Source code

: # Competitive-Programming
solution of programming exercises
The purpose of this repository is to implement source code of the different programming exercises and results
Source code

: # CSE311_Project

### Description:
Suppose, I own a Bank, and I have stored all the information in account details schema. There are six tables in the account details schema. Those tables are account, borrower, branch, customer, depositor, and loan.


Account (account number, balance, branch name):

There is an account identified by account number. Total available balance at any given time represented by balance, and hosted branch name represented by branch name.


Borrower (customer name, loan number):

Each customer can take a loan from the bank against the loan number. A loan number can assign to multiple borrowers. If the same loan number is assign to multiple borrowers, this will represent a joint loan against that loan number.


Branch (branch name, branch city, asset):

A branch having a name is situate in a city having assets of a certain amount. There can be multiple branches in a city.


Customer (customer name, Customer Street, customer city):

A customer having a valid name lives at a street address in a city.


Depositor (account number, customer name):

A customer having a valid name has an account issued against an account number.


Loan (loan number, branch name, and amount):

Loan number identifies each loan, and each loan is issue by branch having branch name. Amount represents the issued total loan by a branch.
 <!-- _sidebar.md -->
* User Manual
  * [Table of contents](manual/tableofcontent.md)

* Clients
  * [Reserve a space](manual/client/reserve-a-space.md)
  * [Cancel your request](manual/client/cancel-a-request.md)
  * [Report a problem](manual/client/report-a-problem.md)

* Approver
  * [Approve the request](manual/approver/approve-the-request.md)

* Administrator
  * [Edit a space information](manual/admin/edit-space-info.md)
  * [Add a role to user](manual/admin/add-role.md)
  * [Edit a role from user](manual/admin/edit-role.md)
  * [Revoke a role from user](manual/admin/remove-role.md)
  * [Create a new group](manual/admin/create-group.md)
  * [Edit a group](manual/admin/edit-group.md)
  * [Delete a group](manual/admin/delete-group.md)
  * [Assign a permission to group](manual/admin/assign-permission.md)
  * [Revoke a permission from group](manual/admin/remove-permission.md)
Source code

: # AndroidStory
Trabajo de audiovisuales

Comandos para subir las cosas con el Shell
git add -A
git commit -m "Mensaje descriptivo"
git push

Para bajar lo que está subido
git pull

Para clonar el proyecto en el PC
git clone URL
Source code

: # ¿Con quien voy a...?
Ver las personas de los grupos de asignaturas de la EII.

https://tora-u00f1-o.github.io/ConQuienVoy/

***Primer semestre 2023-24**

■ Task item ■
Using the listing above, pull out all lines that hold the word "edit".

■ Answer to this problem ■
  * [Edit a space information](manual/admin/edit-space-info.md)
  * [Edit a role from user](manual/admin/edit-role.md)
  * [Edit a group](manual/admin/edit-group.md)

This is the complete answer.